Dolar kurunu bağlama yönünde başlayan görüşmeler ilerleyen saatlerde, şirket yetkililerinin bu işlemi yapmayacakları içerikli görüşmelere dönüşür. Banka ile e-mail yazışmaları, telefon görüşmeleri olmuştur. Şirketin dolar kurunu fiksleme niyeti ile bağlayan görüşmeler, bu niyetten vaz geçmeyi belirten görüşmelere dönüşmüştür.
Ama banka yetkilileri konuşulan kur üzerinden doları bağlamışlardır. Bu şu anlama gelir, banka şirketin hesabından bağlanan dolar kuru üzerinden hesapladığı TL’yi çekmiş, karşılığı 3.930.000 doları şirketin dolar hesabına yatırmıştır. Akşam üzeri ise bu işlemi iptal etmiş, bu sefer de 3.930.000 dolar karşılığı TL’yi şirket hesabına aktarır. Ancak kurdaki düşüş sebebiyle, kayıtlara ‘Rezerv İptal Zararına Mahsuben’ açıklamasını düşerek, şirketin TL hesabından 16.435 TL tahsil eder.
Tabii, bu anlattığım, İstanbul Borsası nezdindeki vadeli işlemler borsasında işlem görmeyen, bireysel future sözleşmeleri için. Çünkü orada fiziki satış yapılmaz, sadece aradaki fark kâr veya zarar olarak ödenir. Benim anlattığım, borsada işlem görmeyen, doğrudan banka ile aranızda yapacağınız dövizli future sözleşmeleri.
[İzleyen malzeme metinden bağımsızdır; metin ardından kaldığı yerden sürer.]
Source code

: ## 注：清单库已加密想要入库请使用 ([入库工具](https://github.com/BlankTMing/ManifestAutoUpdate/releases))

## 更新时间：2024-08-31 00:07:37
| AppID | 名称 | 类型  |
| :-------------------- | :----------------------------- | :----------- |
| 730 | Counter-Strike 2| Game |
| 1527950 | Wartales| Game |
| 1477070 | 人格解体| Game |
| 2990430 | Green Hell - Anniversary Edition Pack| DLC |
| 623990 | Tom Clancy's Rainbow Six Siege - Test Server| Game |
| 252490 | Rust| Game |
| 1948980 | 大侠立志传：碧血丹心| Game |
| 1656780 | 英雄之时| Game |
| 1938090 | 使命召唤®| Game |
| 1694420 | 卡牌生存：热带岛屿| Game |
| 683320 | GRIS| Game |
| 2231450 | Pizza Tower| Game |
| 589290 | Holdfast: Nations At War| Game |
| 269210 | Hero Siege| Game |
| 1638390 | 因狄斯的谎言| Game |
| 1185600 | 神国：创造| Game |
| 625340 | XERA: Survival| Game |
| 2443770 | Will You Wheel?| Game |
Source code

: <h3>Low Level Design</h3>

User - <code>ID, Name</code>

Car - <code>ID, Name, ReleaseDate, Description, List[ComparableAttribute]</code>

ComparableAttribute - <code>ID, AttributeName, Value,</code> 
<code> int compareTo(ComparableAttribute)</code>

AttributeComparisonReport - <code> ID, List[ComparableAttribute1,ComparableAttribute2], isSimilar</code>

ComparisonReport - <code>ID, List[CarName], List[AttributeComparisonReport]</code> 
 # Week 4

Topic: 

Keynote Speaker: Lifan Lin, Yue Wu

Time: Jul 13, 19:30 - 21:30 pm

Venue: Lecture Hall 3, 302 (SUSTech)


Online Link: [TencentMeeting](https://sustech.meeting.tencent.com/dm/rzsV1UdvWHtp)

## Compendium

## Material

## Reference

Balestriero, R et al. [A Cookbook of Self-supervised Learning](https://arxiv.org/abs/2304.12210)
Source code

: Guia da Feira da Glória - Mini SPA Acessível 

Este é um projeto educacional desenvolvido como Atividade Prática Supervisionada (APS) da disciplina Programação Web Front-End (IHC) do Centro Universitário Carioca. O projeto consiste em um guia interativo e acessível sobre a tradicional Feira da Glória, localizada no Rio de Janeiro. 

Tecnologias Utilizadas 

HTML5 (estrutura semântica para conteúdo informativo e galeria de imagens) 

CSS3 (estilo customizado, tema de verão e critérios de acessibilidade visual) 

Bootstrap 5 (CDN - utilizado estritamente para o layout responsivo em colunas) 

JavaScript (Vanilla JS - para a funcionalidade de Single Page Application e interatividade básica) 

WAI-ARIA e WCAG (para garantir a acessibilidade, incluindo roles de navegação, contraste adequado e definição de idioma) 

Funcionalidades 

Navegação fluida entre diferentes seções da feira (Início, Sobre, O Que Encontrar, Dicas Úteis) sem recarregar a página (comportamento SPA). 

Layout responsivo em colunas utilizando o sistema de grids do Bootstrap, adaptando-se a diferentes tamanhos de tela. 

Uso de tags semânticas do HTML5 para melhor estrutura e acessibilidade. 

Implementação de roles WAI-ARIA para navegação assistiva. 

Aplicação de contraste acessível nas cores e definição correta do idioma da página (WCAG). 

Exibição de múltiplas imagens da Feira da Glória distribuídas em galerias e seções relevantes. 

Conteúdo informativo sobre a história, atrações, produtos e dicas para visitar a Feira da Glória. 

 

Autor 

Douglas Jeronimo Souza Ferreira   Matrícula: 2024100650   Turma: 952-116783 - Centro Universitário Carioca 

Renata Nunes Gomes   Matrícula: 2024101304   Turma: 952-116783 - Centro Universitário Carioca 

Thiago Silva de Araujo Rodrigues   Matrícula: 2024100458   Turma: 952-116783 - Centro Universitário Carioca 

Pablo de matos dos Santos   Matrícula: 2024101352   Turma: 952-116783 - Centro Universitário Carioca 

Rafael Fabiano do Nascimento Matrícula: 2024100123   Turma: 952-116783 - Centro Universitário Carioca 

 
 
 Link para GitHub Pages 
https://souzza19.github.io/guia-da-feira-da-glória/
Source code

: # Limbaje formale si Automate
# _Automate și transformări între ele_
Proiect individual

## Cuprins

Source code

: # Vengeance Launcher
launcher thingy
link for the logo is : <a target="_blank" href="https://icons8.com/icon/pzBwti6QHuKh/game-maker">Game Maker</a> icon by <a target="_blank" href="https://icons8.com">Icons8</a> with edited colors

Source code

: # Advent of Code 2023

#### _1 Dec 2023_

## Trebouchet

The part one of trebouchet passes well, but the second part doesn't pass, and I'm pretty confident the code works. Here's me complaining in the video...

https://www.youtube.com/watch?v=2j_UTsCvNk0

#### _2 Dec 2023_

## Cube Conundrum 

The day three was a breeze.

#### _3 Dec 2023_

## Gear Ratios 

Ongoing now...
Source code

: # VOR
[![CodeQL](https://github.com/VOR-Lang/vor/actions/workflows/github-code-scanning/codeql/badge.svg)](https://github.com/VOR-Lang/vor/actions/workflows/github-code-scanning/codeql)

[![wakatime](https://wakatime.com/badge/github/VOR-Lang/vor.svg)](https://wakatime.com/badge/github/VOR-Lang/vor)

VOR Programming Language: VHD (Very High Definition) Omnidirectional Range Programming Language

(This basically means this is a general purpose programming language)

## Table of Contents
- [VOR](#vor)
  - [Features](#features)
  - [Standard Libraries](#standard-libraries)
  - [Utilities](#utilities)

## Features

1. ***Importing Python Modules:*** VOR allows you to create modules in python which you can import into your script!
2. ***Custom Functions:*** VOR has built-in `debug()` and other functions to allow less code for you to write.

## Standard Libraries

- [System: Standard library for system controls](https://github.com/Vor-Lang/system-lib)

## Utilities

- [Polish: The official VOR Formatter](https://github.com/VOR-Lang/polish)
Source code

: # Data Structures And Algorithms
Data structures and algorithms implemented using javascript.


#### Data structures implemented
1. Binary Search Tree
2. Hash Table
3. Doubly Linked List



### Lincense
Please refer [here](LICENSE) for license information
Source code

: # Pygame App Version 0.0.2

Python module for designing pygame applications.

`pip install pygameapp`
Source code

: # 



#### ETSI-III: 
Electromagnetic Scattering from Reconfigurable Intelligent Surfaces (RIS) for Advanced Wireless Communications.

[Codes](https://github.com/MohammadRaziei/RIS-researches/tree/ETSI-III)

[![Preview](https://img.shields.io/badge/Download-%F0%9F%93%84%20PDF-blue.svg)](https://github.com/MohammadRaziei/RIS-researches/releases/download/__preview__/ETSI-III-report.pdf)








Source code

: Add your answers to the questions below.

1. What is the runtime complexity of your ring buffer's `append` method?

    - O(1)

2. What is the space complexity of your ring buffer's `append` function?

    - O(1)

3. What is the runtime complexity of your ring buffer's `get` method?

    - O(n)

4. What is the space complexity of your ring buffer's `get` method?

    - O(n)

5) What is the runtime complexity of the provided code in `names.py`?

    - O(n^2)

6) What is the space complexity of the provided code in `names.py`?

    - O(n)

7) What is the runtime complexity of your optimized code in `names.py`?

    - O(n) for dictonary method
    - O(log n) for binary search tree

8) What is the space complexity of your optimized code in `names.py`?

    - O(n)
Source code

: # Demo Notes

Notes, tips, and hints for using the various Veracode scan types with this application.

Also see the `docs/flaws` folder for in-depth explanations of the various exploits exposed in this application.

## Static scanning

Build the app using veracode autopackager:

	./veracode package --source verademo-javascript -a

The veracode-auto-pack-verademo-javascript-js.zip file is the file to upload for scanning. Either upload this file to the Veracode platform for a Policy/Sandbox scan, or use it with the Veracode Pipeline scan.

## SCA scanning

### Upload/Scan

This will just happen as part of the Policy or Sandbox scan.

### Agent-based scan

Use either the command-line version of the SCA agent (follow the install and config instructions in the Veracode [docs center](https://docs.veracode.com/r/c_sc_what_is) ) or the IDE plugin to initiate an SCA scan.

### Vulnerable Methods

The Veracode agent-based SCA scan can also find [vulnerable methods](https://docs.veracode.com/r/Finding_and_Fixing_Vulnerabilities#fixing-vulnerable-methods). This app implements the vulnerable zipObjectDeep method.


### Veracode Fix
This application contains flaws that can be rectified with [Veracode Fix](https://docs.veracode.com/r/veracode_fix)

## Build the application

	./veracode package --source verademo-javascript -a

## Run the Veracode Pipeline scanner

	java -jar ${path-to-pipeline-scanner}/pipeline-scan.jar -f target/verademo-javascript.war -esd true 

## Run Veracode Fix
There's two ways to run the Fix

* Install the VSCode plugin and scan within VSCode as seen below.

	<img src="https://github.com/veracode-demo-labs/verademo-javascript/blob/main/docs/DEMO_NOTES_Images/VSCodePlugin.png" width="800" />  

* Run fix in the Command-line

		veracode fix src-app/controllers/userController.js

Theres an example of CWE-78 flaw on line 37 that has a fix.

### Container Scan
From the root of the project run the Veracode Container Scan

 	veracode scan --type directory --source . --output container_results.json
Bunlar gerçekten döviz ihtiyacını karşılamak için yapılır. Borsada işlem gören future sözleşmeleri ise, döviz kurlarındaki değişime göre aradaki farktan kâr elde etme amacıyla. Sizi dövizdeki hareketliliğe karşı koruyacak, İngilizcesi forward denilen, banka ile yapacağınız kur bağlama anlaşması da var.
Kur bağlama anlaşmasında da aynı şekilde, belirli bir dövizin belirli bir tutardan kurunu bağlıyorsunuz. Kur bağlama anlaşmaları, genellikle bankadan döviz alış kuru üzerine anlaşma yapılır, bankaya döviz satışı değil. Burada, Yargıtay kararlarında da konu olmuş bir kur bağlama anlaşmasından söz edeceğim. Ama, hemen belirteyim ki, olay şimdi olsa, dövizle işlem yapma yasağına girerdi. Ama olayın gerçekleştiği tarih 2014 yılı olduğundan, o zamanlar Türkiye’de yerleşik kişilerin döviz üzerinden taşınmaz alıp satmaları yasak değildi. Bu olayı köşe yazısı konusu yapmam, dövizle işlem yapma yasağının bir çok istisnasının bulunmasıdır.
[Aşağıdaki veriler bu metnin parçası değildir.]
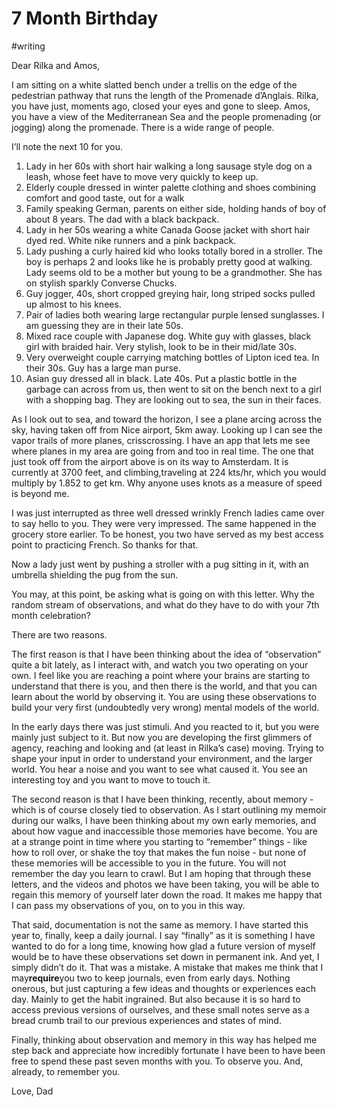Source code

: # 7 Month Birthday
#writing

Dear Rilka and Amos,

I am sitting on a white slatted bench under a trellis on the edge of the pedestrian pathway that runs the length of the Promenade d’Anglais. Rilka, you have just, moments ago, closed your eyes and gone to sleep. Amos, you have a view of the Mediterranean Sea and the people promenading (or jogging) along the promenade. There is a wide range of people.

I’ll note the next 10 for you.

1. Lady in her 60s with short hair walking a long sausage style dog on a leash, whose feet have to move very quickly to keep up.
2. Elderly couple dressed in winter palette clothing and shoes combining comfort and good taste, out for a walk
3. Family speaking German, parents on either side, holding hands of boy of about 8 years. The dad with a black backpack.
4. Lady in her 50s wearing a white Canada Goose jacket with short hair dyed red. White nike runners and a pink backpack.
5. Lady pushing a curly haired kid who looks totally bored in a stroller. The boy is perhaps 2 and looks like he is probably pretty good at walking. Lady seems old to be a mother but young to be a grandmother. She has on stylish sparkly Converse Chucks.
6. Guy jogger, 40s, short cropped greying hair, long striped socks pulled up almost to his knees.
7. Pair of ladies both wearing large rectangular purple lensed sunglasses. I am guessing they are in their late 50s.
8. Mixed race couple with Japanese dog. White guy with glasses, black girl with braided hair. Very stylish, look to be in their mid/late 30s.
9. Very overweight couple carrying matching bottles of Lipton iced tea. In their 30s. Guy has a large man purse.
10. Asian guy dressed all in black. Late 40s. Put a plastic bottle in the garbage can across from us, then went to sit on the bench next to a girl with a shopping bag. They are looking out to sea, the sun in their faces.


As I look out to sea, and toward the horizon, I see a plane arcing across the sky, having taken off from Nice airport, 5km away. Looking up I can see the vapor trails of more planes, crisscrossing. I have an app that lets me see where planes in my area are going from and too in real time. The one that just took off from the airport above is on its way to Amsterdam. It is currently at 3700 feet, and climbing,traveling at 224 kts/hr, which you would multiply by 1.852 to get km. Why anyone uses knots as a measure of speed is beyond me.


I was just interrupted as three well dressed wrinkly French ladies came over to say hello to you. They were very impressed. The same happened in the grocery store earlier. To be honest, you two have served as my best access point to practicing French. So thanks for that.


Now a lady just went by pushing a stroller with a pug sitting in it, with an umbrella shielding the pug from the sun.


You may, at this point, be asking what is going on with this letter. Why the random stream of observations, and what do they have to do with your 7th month celebration?


There are two reasons.


The first reason is that I have been thinking about the idea of “observation” quite a bit lately, as I interact with, and watch you two operating on your own. I feel like you are reaching a point where your brains are starting to understand that there is you, and then there is the world, and that you can learn about the world by observing it. You are using these observations to build your very first (undoubtedly very wrong) mental models of the world.


In the early days there was just stimuli. And you reacted to it, but you were mainly just subject to it. But now you are developing the first glimmers of agency, reaching and looking and (at least in Rilka’s case) moving. Trying to shape your input in order to understand your environment, and the larger world. You hear a noise and you want to see what caused it. You see an interesting toy and you want to move to touch it.


The second reason is that I have been thinking, recently, about memory - which is of course closely tied to observation. As I start outlining my memoir during our walks, I have been thinking about my own early memories, and about how vague and inaccessible those memories have become. You are at a strange point in time where you starting to “remember” things - like how to roll over, or shake the toy that makes the fun noise - but none of these memories will be accessible to you in the future. You will not remember the day you learn to crawl. But I am hoping that through these letters, and the videos and photos we have been taking, you will be able to regain this memory of yourself later down the road. It makes me happy that I can pass my observations of you, on to you in this way.


That said, documentation is not the same as memory. I have started this year to, finally, keep a daily journal. I say “finally” as it is something I have wanted to do for a long time, knowing how glad a future version of myself would be to have these observations set down in permanent ink. And yet, I simply didn’t do it. That was a mistake. A mistake that makes me think that I may**require**you two to keep journals, even from early days. Nothing onerous, but just capturing a few ideas and thoughts or experiences each day. Mainly to get the habit ingrained. But also because it is so hard to access previous versions of ourselves, and these small notes serve as a bread crumb trail to our previous experiences and states of mind.


Finally, thinking about observation and memory in this way has helped me step back and appreciate how incredibly fortunate I have been to have been free to spend these past seven months with you. To observe you. And, already, to remember you.


Love,
Dad
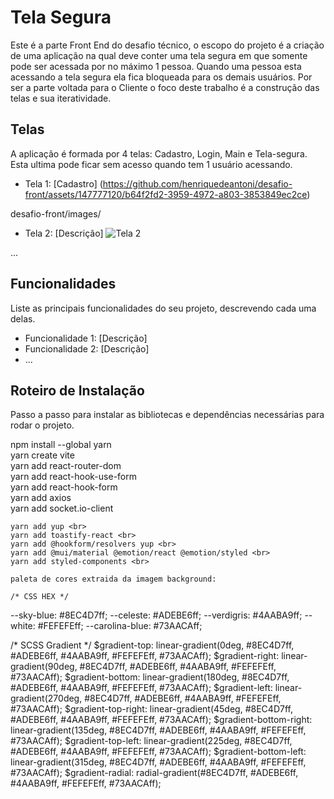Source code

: # Tela Segura

Este é a parte Front End do desafio técnico, o escopo do projeto é a criação de uma aplicação na qual deve conter uma tela segura em que somente pode ser acessada por no máximo 1 pessoa.
Quando uma pessoa esta acessando a tela segura ela fica bloqueada para os demais usuários.
Por ser a parte voltada para o Cliente o foco deste trabalho é a construção das telas e sua iteratividade.

## Telas

A aplicação é formada por 4 telas: Cadastro, Login, Main e Tela-segura. Esta ultima pode ficar sem acesso quando tem 1 usuário acessando.

- Tela 1: [Cadastro]
  (https://github.com/henriquedeantoni/desafio-front/assets/147777120/b64f2fd2-3959-4972-a803-3853849ec2ce)

desafio-front/images/

- Tela 2: [Descrição]
  ![Tela 2](/caminho/para/imagem)

...

## Funcionalidades

Liste as principais funcionalidades do seu projeto, descrevendo cada uma delas.

- Funcionalidade 1: [Descrição]
- Funcionalidade 2: [Descrição]
- ...

## Roteiro de Instalação

Passo a passo para instalar as bibliotecas e dependências necessárias para rodar o projeto.










npm install --global yarn <br>
yarn create vite <br>
yarn add react-router-dom <br>
yarn add react-hook-use-form <br>
yarn add react-hook-form <br>
yarn add axios <br>
yarn add socket.io-client <br>






    yarn add yup <br>
    yarn add toastify-react <br>
    yarn add @hookform/resolvers yup <br>
    yarn add @mui/material @emotion/react @emotion/styled <br>
    yarn add styled-components <br>

    paleta de cores extraida da imagem background:

    /* CSS HEX */
--sky-blue: #8EC4D7ff;
--celeste: #ADEBE6ff;
--verdigris: #4AABA9ff;
--white: #FEFEFEff;
--carolina-blue: #73AACAff;


/* SCSS Gradient */
$gradient-top: linear-gradient(0deg, #8EC4D7ff, #ADEBE6ff, #4AABA9ff, #FEFEFEff, #73AACAff);
$gradient-right: linear-gradient(90deg, #8EC4D7ff, #ADEBE6ff, #4AABA9ff, #FEFEFEff, #73AACAff);
$gradient-bottom: linear-gradient(180deg, #8EC4D7ff, #ADEBE6ff, #4AABA9ff, #FEFEFEff, #73AACAff);
$gradient-left: linear-gradient(270deg, #8EC4D7ff, #ADEBE6ff, #4AABA9ff, #FEFEFEff, #73AACAff);
$gradient-top-right: linear-gradient(45deg, #8EC4D7ff, #ADEBE6ff, #4AABA9ff, #FEFEFEff, #73AACAff);
$gradient-bottom-right: linear-gradient(135deg, #8EC4D7ff, #ADEBE6ff, #4AABA9ff, #FEFEFEff, #73AACAff);
$gradient-top-left: linear-gradient(225deg, #8EC4D7ff, #ADEBE6ff, #4AABA9ff, #FEFEFEff, #73AACAff);
$gradient-bottom-left: linear-gradient(315deg, #8EC4D7ff, #ADEBE6ff, #4AABA9ff, #FEFEFEff, #73AACAff);
$gradient-radial: radial-gradient(#8EC4D7ff, #ADEBE6ff, #4AABA9ff, #FEFEFEff, #73AACAff);
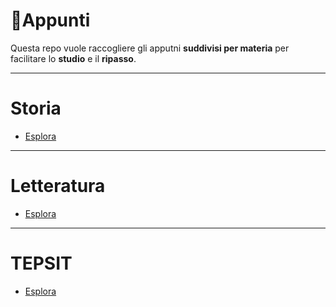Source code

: # 📝Appunti

Questa repo vuole raccogliere gli apputni **suddivisi per materia** per facilitare lo **studio** e il **ripasso**.

---

# Storia

- [Esplora](Storia/index.md)

---

# Letteratura 

- [Esplora](Letteratura/index.md)

---

# TEPSIT 

- [Esplora](TEPSIT/index.md)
Olayda, bir şirket, bir plazanın bazı bağımsız bölümlerini satın alma sözleşmesi yapmıştır. Satış bedeli 3.930.000 USD’dır. Şirket yetkilileri bu tutarda bir dövizi serbest piyasadan temin etmek istemezler ve 18/11/2014 günü doğrudan hesaplarının bulunduğu banka şubesini ararlar. Dolar kuru o sıralar oldukça hareketlidir. Şirket yetkilileri banka yetkilileri ile görüşüp, doları belirli bir kurdan bağlamak istediklerini, bankanın hangi kuru teklif ettiğini sorarlar.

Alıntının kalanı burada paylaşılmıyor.